For every line in the data below that contains "equal", copy the line.

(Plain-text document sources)
╭──

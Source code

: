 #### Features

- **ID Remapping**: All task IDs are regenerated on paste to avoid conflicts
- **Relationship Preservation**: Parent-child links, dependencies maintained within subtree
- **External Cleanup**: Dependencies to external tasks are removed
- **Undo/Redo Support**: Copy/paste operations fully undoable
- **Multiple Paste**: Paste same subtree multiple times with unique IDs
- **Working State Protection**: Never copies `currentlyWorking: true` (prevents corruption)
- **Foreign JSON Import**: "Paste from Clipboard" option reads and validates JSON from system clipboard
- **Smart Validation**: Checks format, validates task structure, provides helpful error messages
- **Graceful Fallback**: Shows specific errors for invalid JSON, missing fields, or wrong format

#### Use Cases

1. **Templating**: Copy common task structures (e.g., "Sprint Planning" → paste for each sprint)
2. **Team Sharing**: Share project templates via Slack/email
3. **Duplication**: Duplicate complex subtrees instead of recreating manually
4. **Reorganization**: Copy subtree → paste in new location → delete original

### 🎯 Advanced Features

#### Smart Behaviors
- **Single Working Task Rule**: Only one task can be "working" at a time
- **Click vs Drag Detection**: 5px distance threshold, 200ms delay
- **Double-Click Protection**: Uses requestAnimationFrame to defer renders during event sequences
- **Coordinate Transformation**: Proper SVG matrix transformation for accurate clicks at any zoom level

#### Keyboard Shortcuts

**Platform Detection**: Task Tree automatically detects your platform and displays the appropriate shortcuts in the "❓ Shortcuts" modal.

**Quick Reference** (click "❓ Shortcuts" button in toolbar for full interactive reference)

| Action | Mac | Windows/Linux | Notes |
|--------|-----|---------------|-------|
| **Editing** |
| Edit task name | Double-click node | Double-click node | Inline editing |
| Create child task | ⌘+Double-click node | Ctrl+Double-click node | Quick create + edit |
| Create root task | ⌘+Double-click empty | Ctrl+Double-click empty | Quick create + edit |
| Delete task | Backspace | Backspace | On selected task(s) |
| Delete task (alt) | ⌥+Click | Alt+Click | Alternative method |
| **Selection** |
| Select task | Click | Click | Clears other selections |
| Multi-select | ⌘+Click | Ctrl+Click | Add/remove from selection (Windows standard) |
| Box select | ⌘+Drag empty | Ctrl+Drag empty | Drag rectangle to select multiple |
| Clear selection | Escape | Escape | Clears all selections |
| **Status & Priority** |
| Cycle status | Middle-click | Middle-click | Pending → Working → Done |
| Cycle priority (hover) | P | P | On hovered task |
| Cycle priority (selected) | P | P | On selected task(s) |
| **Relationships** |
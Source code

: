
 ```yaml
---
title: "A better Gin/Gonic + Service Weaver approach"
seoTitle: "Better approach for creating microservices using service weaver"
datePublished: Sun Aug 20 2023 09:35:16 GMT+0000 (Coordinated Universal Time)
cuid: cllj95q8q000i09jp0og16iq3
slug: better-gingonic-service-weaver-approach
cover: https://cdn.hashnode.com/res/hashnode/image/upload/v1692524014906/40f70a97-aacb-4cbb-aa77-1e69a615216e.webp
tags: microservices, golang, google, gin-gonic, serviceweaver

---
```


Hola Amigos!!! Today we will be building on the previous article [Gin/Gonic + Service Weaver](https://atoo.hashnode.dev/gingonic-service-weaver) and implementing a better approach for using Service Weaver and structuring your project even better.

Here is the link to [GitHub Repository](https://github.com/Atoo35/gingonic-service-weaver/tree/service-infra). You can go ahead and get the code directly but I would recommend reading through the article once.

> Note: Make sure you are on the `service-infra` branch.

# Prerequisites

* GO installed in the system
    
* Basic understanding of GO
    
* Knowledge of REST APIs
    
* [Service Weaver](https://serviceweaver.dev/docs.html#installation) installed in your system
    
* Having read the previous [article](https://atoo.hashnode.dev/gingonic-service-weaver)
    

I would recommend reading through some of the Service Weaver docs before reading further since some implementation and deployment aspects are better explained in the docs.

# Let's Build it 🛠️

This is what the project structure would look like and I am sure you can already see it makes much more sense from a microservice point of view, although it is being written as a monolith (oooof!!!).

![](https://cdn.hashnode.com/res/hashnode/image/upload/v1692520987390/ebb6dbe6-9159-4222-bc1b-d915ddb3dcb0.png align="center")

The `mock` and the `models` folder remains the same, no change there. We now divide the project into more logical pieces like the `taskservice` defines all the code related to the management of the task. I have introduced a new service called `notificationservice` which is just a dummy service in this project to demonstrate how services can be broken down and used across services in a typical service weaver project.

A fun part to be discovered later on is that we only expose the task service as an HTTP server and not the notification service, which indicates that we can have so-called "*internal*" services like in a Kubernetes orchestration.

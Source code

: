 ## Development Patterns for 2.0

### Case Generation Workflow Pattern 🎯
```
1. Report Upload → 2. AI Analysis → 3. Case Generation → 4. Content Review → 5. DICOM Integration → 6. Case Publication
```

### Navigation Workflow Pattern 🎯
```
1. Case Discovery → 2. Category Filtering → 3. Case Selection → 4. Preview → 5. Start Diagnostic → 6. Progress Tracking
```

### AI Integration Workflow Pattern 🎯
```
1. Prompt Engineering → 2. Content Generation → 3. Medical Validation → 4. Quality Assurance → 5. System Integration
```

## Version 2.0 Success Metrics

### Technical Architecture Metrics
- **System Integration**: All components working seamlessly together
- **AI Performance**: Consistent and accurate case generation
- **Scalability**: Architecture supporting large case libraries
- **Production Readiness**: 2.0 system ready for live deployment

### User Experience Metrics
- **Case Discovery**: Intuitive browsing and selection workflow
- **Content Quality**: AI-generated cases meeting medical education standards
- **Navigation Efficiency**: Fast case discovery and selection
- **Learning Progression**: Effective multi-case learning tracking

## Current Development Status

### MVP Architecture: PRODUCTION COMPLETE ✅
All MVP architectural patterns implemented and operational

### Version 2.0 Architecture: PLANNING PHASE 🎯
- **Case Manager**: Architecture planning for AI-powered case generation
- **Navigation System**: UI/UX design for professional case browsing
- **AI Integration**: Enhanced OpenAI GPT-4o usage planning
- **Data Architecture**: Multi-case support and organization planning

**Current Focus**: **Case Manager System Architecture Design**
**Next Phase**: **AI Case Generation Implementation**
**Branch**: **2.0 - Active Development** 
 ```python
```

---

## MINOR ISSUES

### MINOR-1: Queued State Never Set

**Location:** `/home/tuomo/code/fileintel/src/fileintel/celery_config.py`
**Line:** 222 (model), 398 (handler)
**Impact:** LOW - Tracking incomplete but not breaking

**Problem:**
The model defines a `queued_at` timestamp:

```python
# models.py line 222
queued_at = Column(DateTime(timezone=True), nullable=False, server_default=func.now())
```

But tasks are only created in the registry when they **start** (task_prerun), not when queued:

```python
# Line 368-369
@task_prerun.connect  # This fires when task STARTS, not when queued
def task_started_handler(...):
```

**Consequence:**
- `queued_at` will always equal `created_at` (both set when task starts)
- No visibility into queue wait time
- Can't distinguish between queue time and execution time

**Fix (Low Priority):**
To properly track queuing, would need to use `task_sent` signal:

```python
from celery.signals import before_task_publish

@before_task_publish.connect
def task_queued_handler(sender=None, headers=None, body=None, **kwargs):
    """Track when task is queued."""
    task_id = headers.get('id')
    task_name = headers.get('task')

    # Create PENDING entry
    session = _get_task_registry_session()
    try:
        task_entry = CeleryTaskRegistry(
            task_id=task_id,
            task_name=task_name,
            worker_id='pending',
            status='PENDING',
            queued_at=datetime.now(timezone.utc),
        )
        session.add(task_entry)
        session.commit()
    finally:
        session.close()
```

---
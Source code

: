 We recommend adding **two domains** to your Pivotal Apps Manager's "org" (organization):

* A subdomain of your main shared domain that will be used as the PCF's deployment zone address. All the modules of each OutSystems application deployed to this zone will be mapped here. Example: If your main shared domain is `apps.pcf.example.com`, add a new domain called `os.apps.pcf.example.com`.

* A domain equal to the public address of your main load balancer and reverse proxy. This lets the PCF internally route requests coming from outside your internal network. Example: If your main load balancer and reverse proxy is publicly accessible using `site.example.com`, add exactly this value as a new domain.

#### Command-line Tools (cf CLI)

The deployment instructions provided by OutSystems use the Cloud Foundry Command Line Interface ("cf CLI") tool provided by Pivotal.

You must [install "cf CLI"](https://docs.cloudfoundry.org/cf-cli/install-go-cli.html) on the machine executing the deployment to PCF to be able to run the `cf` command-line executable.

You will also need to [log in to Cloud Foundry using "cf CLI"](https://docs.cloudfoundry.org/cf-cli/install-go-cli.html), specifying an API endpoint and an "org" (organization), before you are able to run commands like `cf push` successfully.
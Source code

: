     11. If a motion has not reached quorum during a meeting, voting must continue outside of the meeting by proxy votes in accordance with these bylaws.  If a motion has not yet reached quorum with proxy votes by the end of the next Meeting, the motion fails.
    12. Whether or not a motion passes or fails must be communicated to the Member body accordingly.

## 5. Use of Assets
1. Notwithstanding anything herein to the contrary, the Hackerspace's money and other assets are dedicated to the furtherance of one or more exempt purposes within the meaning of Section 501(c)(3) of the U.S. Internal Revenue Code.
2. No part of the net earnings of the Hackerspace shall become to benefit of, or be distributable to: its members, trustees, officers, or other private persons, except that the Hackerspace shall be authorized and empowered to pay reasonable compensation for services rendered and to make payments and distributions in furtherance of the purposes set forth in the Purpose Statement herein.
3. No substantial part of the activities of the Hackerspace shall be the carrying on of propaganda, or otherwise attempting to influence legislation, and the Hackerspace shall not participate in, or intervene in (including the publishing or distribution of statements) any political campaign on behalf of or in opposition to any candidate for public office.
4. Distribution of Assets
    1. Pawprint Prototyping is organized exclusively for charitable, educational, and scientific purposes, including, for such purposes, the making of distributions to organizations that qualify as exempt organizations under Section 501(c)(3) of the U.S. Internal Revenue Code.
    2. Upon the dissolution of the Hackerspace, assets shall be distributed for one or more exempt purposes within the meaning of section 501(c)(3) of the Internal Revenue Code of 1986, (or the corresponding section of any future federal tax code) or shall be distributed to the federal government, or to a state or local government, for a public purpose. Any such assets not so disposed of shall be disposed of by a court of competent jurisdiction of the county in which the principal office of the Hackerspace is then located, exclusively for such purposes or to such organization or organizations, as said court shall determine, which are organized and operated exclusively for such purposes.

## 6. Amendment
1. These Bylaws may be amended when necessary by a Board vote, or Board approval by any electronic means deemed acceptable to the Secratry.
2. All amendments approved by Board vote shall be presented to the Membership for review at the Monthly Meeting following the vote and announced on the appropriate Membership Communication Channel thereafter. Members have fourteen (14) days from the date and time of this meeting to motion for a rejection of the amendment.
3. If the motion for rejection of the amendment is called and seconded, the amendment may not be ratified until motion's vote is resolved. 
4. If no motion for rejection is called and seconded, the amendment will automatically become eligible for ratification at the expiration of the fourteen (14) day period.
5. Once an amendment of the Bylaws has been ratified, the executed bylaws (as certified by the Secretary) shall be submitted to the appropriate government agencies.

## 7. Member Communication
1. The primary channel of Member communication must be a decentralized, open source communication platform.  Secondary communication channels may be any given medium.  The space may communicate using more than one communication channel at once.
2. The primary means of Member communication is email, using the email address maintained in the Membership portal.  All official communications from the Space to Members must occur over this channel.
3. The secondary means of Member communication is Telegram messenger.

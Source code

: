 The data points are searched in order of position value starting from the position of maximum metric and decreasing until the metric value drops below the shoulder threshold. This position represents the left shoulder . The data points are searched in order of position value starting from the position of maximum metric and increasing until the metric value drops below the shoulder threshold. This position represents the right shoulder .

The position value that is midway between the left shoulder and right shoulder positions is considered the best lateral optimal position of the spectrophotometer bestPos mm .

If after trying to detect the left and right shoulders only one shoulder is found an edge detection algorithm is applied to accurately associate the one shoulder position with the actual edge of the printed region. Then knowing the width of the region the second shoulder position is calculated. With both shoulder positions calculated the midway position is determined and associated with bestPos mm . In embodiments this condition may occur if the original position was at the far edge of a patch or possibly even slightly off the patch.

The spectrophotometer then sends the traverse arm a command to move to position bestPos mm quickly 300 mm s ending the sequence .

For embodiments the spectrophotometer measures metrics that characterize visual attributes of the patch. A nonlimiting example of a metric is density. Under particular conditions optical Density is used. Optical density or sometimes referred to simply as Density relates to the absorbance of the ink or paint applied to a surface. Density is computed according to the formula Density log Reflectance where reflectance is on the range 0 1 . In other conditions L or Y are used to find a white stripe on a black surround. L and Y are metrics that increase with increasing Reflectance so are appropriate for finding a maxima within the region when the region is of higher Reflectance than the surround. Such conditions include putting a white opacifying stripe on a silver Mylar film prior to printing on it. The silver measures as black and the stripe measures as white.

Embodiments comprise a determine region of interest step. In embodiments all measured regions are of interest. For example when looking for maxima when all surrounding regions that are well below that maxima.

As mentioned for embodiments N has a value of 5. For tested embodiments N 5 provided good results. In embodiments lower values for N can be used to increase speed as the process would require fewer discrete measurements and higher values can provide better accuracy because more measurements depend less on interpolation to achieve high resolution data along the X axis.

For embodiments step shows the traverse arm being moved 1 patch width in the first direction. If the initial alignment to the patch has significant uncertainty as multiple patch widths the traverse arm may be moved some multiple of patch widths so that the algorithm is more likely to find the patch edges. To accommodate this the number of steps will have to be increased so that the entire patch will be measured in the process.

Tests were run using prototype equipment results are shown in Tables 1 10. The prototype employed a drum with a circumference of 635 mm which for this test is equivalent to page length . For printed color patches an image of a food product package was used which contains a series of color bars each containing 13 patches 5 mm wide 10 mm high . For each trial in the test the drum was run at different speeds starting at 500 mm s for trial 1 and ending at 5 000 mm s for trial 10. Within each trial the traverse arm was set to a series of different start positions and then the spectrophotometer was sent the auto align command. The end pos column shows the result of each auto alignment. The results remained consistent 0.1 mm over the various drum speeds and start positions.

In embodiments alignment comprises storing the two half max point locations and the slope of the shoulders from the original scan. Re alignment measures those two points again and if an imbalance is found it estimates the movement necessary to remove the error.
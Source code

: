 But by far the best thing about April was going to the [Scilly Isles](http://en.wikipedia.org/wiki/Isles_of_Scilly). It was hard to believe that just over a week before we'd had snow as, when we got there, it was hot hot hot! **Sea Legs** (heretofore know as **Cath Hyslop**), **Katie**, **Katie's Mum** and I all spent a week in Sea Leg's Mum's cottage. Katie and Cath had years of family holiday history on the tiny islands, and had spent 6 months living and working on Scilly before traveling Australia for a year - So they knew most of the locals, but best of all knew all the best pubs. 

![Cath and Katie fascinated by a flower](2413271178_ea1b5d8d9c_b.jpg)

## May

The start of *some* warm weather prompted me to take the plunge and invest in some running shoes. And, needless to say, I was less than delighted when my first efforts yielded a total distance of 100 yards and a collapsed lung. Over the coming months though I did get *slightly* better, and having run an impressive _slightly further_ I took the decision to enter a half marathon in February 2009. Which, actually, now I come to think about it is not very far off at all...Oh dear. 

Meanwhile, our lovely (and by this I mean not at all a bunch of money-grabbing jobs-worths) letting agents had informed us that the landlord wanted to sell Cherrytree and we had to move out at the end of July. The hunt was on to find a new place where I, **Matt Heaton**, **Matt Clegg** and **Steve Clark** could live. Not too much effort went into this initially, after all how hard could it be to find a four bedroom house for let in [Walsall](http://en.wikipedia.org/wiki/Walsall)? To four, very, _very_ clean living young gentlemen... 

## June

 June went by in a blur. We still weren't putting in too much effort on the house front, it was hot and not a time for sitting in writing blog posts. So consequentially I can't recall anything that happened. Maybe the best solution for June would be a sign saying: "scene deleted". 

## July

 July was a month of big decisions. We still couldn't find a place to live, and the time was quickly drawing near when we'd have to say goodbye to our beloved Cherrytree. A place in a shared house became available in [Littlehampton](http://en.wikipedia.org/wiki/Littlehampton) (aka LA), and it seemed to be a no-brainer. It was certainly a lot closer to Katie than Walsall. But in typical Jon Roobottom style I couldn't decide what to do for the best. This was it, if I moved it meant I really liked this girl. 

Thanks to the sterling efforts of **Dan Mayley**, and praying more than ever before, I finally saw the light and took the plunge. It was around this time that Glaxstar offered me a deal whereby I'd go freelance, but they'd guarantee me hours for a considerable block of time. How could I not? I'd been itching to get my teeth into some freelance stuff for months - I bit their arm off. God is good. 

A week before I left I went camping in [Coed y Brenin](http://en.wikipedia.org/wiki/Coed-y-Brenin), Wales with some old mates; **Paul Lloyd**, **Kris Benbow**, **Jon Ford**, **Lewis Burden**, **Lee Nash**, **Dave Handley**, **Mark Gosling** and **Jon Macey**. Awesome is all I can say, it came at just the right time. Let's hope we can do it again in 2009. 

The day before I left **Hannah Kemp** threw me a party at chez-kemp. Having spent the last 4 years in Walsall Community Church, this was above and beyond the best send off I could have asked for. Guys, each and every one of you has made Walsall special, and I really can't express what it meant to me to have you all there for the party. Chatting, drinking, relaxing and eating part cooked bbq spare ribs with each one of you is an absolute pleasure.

╰──

## Response to the exercise
- `queued_at` will always equal `created_at` (both set when task starts)
* A domain equal to the public address of your main load balancer and reverse proxy. This lets the PCF internally route requests coming from outside your internal network. Example: If your main load balancer and reverse proxy is publicly accessible using `site.example.com`, add exactly this value as a new domain.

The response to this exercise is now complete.